Hit Dice are the usual unit of Monster Toughness in old school games. Dungeon levels are supposed roughly to correspond to the average HD of the monsters found in them, and BECMI and Rules Cyclopedia D&D even have an encounter balancing formula which is based on Hit Dice. However, Hit Dice are a distant third in my estimation of monster threat level. What they are is a fairly good indication of how long a monster will last in combat, and thus how long it will get to keep making its attack and damage rolls against the PCs.
Hit Dice also affect the chances of successfully attacking, but only by about 5% per HD, which is a lot less than extra attacks do. A 1 HD creature needs to roll a 14 or better to hit AC 5, which translates to a 35% chance. A second attack increases the odds of getting at least one hit to 57.75%, better than having 4 extra Hit Dice!
Quite often, big HD correlate with big damage, but not always, so it's still a good idea to gauge them separately.
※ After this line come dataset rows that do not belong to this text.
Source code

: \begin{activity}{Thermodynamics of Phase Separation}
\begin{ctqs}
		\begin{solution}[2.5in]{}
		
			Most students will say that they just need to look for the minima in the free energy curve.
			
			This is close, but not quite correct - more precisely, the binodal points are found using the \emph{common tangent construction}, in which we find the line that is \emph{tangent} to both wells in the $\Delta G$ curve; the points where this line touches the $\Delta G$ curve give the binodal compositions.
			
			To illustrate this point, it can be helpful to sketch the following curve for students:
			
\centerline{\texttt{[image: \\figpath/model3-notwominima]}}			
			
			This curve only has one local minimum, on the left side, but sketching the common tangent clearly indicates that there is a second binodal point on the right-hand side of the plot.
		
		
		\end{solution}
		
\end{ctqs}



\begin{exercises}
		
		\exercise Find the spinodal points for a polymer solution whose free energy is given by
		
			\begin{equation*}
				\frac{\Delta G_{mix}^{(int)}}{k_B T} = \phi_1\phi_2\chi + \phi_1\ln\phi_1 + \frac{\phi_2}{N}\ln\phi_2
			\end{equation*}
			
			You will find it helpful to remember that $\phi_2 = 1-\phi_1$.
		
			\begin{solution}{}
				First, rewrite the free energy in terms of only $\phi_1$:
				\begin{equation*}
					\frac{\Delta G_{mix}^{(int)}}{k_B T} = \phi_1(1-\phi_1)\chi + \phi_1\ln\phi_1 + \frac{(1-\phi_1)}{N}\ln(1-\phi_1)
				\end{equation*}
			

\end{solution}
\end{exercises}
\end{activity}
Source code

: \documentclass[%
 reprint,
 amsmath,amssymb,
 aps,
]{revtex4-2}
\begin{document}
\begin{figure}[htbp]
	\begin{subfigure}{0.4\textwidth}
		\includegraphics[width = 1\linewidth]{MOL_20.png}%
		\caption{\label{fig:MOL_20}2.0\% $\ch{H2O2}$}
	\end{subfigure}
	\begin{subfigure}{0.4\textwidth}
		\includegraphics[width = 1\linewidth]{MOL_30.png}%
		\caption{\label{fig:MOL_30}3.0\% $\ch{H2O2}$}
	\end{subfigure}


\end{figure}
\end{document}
All else being equal, a single high HD monster with multiple attacks is usually more dangerous than a group of lesser creatures whose HD and attacks approximate it. Consider a pack of five 1 HD orcs with 1d8-damage weapons and a 5 HD owlbear with three 1d8 attacks. Each orc will take 5 or so points of damage to kill, and each one killed reduces their number of attacks by one. The owlbear gets its three attacks per round until it's dead.
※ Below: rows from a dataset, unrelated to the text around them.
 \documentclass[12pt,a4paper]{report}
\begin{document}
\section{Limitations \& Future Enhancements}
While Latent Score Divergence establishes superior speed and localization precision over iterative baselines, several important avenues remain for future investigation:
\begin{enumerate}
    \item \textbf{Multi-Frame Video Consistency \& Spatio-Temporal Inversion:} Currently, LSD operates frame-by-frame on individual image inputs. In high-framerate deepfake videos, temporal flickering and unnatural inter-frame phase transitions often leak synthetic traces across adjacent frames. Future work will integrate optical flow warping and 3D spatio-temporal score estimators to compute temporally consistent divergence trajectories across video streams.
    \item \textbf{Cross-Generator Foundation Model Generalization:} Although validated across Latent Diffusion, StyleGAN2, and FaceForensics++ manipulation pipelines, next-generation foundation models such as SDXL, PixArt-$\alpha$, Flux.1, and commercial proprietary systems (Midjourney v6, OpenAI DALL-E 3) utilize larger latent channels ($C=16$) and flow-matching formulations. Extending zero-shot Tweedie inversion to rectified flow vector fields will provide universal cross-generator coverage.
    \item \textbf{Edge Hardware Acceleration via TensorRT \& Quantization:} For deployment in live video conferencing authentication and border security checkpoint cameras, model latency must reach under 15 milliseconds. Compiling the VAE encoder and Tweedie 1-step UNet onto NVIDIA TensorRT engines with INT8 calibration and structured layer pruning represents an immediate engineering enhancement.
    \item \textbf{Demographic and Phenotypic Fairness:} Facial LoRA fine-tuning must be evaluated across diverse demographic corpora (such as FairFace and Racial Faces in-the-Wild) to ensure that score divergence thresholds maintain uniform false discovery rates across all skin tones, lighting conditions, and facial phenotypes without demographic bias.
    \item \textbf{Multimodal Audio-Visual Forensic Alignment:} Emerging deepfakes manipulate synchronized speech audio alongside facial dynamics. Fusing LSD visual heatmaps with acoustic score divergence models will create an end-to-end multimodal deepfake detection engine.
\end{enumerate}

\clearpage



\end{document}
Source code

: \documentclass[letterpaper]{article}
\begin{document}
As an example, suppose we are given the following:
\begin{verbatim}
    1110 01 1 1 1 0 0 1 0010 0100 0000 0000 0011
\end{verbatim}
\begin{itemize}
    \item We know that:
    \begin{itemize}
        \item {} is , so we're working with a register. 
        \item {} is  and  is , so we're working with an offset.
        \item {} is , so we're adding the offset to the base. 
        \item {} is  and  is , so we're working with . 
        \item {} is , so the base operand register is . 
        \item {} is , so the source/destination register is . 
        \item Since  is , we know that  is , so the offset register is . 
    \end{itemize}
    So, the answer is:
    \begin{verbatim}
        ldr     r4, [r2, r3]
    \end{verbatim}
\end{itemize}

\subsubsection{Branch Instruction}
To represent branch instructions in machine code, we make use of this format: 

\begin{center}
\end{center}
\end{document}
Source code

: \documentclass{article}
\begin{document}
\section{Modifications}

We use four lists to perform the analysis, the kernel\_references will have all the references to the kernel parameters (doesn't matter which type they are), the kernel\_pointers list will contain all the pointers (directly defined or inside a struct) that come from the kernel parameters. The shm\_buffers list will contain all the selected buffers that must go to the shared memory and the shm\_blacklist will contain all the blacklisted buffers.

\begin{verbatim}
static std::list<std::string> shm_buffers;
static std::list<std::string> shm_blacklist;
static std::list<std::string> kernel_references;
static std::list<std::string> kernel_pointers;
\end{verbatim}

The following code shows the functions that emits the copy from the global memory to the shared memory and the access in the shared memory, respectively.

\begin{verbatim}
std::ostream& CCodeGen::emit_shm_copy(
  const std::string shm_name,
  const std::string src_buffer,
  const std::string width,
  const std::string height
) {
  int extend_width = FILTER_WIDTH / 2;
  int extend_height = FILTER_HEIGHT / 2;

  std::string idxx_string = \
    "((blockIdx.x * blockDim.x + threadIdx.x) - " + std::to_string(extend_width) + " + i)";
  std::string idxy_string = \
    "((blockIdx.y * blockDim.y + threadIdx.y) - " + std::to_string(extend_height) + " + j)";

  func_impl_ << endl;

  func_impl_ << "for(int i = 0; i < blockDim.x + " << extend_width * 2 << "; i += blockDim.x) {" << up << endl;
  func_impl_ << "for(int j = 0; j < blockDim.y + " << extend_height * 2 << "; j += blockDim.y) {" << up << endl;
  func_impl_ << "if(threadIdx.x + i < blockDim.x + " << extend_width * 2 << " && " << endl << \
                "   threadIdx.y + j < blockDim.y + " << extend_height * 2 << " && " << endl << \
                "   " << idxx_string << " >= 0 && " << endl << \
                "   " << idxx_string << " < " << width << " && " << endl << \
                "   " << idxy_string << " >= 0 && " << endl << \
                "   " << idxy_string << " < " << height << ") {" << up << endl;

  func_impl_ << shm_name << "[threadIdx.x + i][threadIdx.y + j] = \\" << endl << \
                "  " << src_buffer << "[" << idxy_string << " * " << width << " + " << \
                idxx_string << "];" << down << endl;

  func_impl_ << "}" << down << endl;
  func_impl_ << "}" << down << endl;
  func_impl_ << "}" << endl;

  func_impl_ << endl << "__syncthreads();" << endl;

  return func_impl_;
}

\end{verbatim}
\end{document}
Armor Class rates a little bit lower than Hit Dice in my Monster Threat Assessment. It too affects how long the monster remains alive and fighting, but unlike a big pile of hit points, which can only be whittled away, AC is bypassed by a good attack roll, and a d20 is a lot swingier than most dice you might roll for damage.
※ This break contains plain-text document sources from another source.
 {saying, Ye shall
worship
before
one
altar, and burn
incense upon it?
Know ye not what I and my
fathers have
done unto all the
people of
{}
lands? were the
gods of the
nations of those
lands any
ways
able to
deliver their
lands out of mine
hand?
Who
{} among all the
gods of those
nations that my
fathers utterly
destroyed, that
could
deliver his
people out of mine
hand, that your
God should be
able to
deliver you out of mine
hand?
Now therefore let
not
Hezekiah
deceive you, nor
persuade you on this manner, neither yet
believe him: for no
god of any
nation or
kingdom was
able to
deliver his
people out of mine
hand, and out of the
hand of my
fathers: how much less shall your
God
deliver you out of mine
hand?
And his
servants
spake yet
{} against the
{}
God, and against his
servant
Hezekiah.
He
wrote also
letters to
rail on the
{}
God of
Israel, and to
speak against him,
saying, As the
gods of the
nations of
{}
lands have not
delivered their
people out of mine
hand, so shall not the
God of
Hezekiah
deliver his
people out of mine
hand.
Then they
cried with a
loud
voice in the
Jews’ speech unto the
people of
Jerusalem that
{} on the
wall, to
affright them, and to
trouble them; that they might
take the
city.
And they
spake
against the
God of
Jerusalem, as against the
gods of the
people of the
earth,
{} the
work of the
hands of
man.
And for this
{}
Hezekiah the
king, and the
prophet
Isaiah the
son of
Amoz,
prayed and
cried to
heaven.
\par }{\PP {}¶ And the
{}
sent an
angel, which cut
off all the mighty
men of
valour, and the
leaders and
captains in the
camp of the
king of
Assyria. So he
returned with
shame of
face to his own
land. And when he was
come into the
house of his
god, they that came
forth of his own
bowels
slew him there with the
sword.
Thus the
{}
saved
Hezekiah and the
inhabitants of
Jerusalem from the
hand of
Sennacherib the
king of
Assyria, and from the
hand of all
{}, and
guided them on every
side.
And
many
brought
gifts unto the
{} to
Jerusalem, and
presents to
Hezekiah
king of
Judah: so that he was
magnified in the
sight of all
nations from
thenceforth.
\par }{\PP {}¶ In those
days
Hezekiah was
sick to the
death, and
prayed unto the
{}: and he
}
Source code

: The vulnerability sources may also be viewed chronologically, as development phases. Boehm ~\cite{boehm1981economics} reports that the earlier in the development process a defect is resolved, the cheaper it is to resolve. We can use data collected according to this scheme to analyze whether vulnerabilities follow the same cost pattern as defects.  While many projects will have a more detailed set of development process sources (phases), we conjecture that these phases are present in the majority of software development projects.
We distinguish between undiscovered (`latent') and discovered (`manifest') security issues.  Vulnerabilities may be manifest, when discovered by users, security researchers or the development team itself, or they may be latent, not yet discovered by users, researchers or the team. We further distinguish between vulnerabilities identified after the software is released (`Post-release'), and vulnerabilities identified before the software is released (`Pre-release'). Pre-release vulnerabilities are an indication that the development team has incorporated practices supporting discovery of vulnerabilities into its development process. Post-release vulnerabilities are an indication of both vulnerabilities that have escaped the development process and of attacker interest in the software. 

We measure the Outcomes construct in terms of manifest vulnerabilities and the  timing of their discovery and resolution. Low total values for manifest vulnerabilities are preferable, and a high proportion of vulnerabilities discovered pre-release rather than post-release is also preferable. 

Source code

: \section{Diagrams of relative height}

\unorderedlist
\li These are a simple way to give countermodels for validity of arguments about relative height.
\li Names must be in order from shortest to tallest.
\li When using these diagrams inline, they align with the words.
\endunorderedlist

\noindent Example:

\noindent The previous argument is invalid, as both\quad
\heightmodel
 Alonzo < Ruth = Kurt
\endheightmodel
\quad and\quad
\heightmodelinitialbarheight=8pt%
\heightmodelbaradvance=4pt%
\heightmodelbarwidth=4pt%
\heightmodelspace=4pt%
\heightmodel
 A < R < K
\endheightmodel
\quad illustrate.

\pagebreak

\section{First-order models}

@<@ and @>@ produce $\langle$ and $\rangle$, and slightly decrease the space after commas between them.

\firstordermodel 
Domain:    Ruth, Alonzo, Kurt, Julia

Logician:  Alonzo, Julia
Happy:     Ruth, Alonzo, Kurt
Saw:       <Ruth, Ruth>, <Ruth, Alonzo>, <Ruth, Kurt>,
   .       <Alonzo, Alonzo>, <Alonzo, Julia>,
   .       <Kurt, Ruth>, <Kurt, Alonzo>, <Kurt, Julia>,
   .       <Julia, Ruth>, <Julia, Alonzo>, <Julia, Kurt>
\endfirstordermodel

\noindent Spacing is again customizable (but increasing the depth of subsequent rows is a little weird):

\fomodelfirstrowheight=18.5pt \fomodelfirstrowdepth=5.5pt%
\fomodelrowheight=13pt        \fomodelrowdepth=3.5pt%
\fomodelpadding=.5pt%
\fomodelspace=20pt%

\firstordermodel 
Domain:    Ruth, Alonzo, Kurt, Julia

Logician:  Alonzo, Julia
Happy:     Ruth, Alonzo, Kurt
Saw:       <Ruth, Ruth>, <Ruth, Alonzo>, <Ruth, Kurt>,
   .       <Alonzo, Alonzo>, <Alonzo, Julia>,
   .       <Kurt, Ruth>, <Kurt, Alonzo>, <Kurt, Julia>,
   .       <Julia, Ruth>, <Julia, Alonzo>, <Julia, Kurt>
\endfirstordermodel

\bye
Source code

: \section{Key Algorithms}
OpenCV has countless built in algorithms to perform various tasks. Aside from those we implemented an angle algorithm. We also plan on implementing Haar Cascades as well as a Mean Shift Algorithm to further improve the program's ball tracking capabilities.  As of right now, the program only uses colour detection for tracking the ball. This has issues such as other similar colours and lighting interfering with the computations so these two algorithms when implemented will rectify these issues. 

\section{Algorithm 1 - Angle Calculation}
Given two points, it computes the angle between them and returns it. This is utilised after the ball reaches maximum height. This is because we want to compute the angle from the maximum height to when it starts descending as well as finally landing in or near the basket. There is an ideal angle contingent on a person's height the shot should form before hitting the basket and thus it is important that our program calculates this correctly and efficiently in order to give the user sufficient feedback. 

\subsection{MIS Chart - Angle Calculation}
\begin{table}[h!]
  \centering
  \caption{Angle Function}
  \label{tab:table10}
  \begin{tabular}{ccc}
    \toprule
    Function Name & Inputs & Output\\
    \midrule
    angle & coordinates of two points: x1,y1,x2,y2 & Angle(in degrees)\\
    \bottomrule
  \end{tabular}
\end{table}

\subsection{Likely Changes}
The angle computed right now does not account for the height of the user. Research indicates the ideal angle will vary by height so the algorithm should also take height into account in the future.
Special attacks are trickier to assess. For low-level parties, their effect is actually minimal. A failed save vs. poison might kill you, but so will a single good solid physical blow, and dead is dead. The odds of missing a save and getting hit in combat are only a little bit different. A save-or-suck power is similar to a low damage attack: it's a cue to rethink one's position, not instant Game Over.
Save-or-die and save-or-incapacitated powers become a big deal at mid levels, not because they become more absolutely dangerous, but because they're now a lot more dangerous relative to attacks that do hp damage. An orc with a sword and a medusa with a petrifying gaze can both take down a 1st level character in one round. Only the medusa is likely to be able to do the same to a 4th or 8th level character. The character's hp increases almost always greatly outstrip saving throw improvements, and while healing spells and potions are by now fairly common, spells that will reverse the effects of poison and petrification are still either out of reach or in short supply.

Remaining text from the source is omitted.